Assignment = Repeat the lines from the one containing "1. Scroll until" through the last line of the data, exactly, pictures omitted.

Data shown =
***
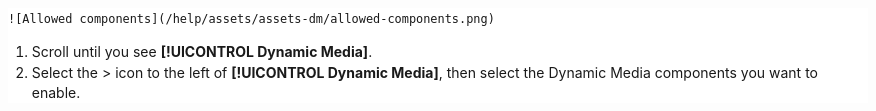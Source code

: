     ![Allowed components](/help/assets/assets-dm/allowed-components.png)

1. Scroll until you see **[!UICONTROL Dynamic Media]**.
1. Select the > icon to the left of **[!UICONTROL Dynamic Media]**, then select the Dynamic Media components you want to enable.
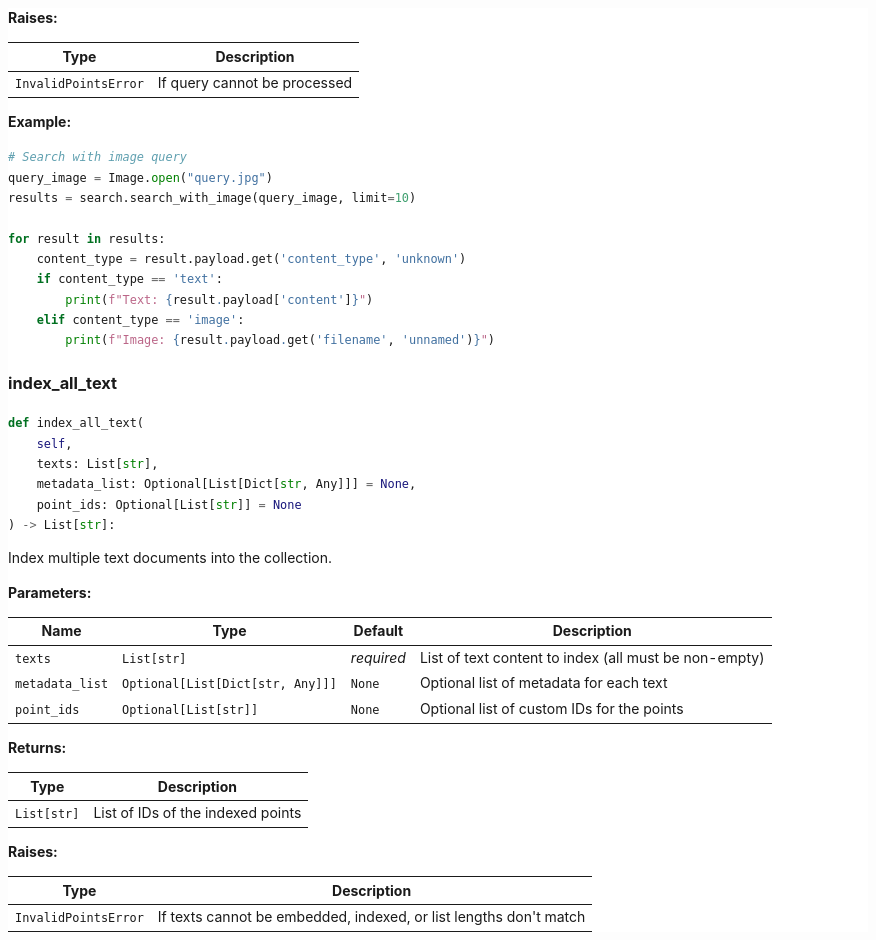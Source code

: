 **Raises:**

| Type | Description |
|------|-------------|
| `InvalidPointsError` | If query cannot be processed |

**Example:**
```python
# Search with image query
query_image = Image.open("query.jpg")
results = search.search_with_image(query_image, limit=10)

for result in results:
    content_type = result.payload.get('content_type', 'unknown')
    if content_type == 'text':
        print(f"Text: {result.payload['content']}")
    elif content_type == 'image':
        print(f"Image: {result.payload.get('filename', 'unnamed')}")
```

### index_all_text

```python
def index_all_text(
    self,
    texts: List[str],
    metadata_list: Optional[List[Dict[str, Any]]] = None,
    point_ids: Optional[List[str]] = None
) -> List[str]:
```

Index multiple text documents into the collection.

**Parameters:**

| Name | Type | Default | Description |
|------|------|---------|-------------|
| `texts` | `List[str]` | *required* | List of text content to index (all must be non-empty) |
| `metadata_list` | `Optional[List[Dict[str, Any]]]` | `None` | Optional list of metadata for each text |
| `point_ids` | `Optional[List[str]]` | `None` | Optional list of custom IDs for the points |

**Returns:**

| Type | Description |
|------|-------------|
| `List[str]` | List of IDs of the indexed points |

**Raises:**

| Type | Description |
|------|-------------|
| `InvalidPointsError` | If texts cannot be embedded, indexed, or list lengths don't match |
***
Task output =
1. Scroll until you see **[!UICONTROL Dynamic Media]**.
1. Select the > icon to the left of **[!UICONTROL Dynamic Media]**, then select the Dynamic Media components you want to enable.
Source code

: **Raises:**

| Type | Description |
|------|-------------|
| `InvalidPointsError` | If query cannot be processed |

**Example:**
```python
# Search with image query
query_image = Image.open("query.jpg")
results = search.search_with_image(query_image, limit=10)

for result in results:
    content_type = result.payload.get('content_type', 'unknown')
    if content_type == 'text':
        print(f"Text: {result.payload['content']}")
    elif content_type == 'image':
        print(f"Image: {result.payload.get('filename', 'unnamed')}")
```

### index_all_text

```python
def index_all_text(
    self,
    texts: List[str],
    metadata_list: Optional[List[Dict[str, Any]]] = None,
    point_ids: Optional[List[str]] = None
) -> List[str]:
```

Index multiple text documents into the collection.

**Parameters:**

| Name | Type | Default | Description |
|------|------|---------|-------------|
| `texts` | `List[str]` | *required* | List of text content to index (all must be non-empty) |
| `metadata_list` | `Optional[List[Dict[str, Any]]]` | `None` | Optional list of metadata for each text |
| `point_ids` | `Optional[List[str]]` | `None` | Optional list of custom IDs for the points |

**Returns:**

| Type | Description |
|------|-------------|
| `List[str]` | List of IDs of the indexed points |

**Raises:**

| Type | Description |
|------|-------------|
| `InvalidPointsError` | If texts cannot be embedded, indexed, or list lengths don't match |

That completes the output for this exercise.